Menarik mencermati fakta Sukini divonis bersalah oleh Pengadilan Negeri Sukoharjo, Jawa Tengah, selama 1 tahun penjara dan denda 12 juta rupiah. Modus: melenyapkan suara Prabowo dengan cara merusak kertas suara. Sukini adalah petugas KPPS. Ia menerima vonis tanpa banding. “Luar biasa”. Jangan mengatakan ini hanya satu kasus. Tetapi, ini bisa jadi adalah “sampel” yang mewakili upaya “kejar tekor” dalam QC yang dilakukan secara tersebar. Sukini hanya “sial” saja aksinya merusak kertas suara Prabowo terekam kamera amatir.

Cara serupa Sukini adalah di Papua di mana petugas KPPS beramai-ramai mencoblos kertas suara. Videonya menjadi barang bukti saat sidang DKPP. Bagi saya, nampaknya itu terjadi pasca jam pencoblosan resmi. Kalau dicoblos sebelum jadwal, akan habis kertas suara. Sisa suara yang tidak terpakai dicoblos pada gambar No urut 2. Saya melihat ini sebagai upaya.

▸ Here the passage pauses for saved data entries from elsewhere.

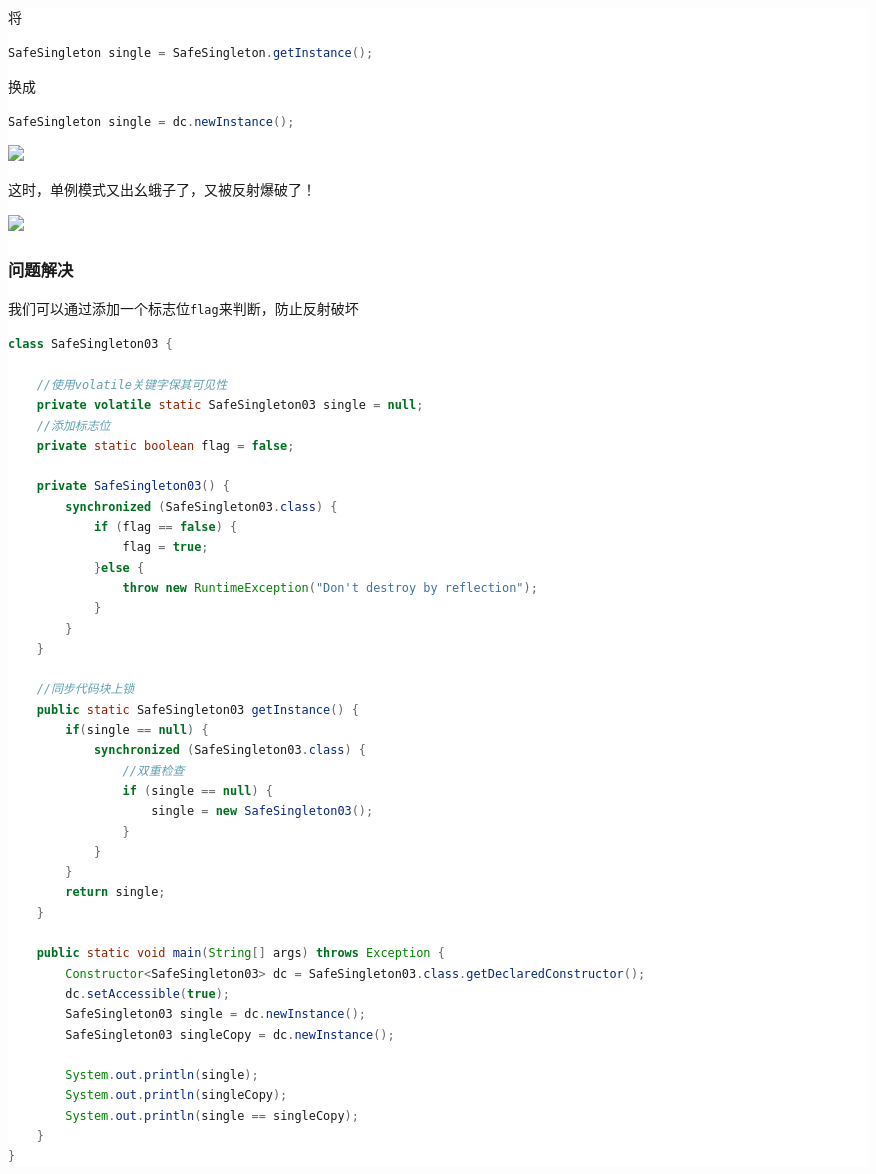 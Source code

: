 将

```java
SafeSingleton single = SafeSingleton.getInstance();
```

换成

```java
SafeSingleton single = dc.newInstance();
```

![](https://iqqcode-blog.oss-cn-beijing.aliyuncs.com/img/20200614213637.png)

这时，单例模式又出幺蛾子了，又被反射爆破了！

![](https://iqqcode-blog.oss-cn-beijing.aliyuncs.com/img/20200614213717.png)

### 问题解决

我们可以通过添加一个标志位`flag`来判断，防止反射破坏

```java
class SafeSingleton03 {

    //使用volatile关键字保其可见性
    private volatile static SafeSingleton03 single = null;
    //添加标志位
    private static boolean flag = false;

    private SafeSingleton03() {
        synchronized (SafeSingleton03.class) {
            if (flag == false) {
                flag = true;
            }else {
                throw new RuntimeException("Don't destroy by reflection");
            }
        }
    }

    //同步代码块上锁
    public static SafeSingleton03 getInstance() {
        if(single == null) {
            synchronized (SafeSingleton03.class) {
                //双重检查
                if (single == null) {
                    single = new SafeSingleton03();
                }
            }
        }
        return single;
    }

    public static void main(String[] args) throws Exception {
        Constructor<SafeSingleton03> dc = SafeSingleton03.class.getDeclaredConstructor();
        dc.setAccessible(true);
        SafeSingleton03 single = dc.newInstance();
        SafeSingleton03 singleCopy = dc.newInstance();

        System.out.println(single);
        System.out.println(singleCopy);
        System.out.println(single == singleCopy);
    }
}

```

Fakta lain adalah kosongnya beberapa kotak suara di KPU Depok. Padahal Depok itu “hanya” 12 jam penerbangan dari ibukota Jakarta. Demikian pula di Matraman. Ini malah dalam kota Jakarta. Fakta ini konek dengan temuan tim Prabowo adanya lembar C1 yang palsu. Kita bisa menge-sense bahwa upaya pengubahan suara pasca pencoblosan itu kuat. Penghilangan dokumen pendukung menjadi target Manipulator yang mulai khawatir kemungkinan pengecekan keabsahan dokumen. Adanya lembar C1 palsu memastikan pemalsuan dokumen memang telah terjadi.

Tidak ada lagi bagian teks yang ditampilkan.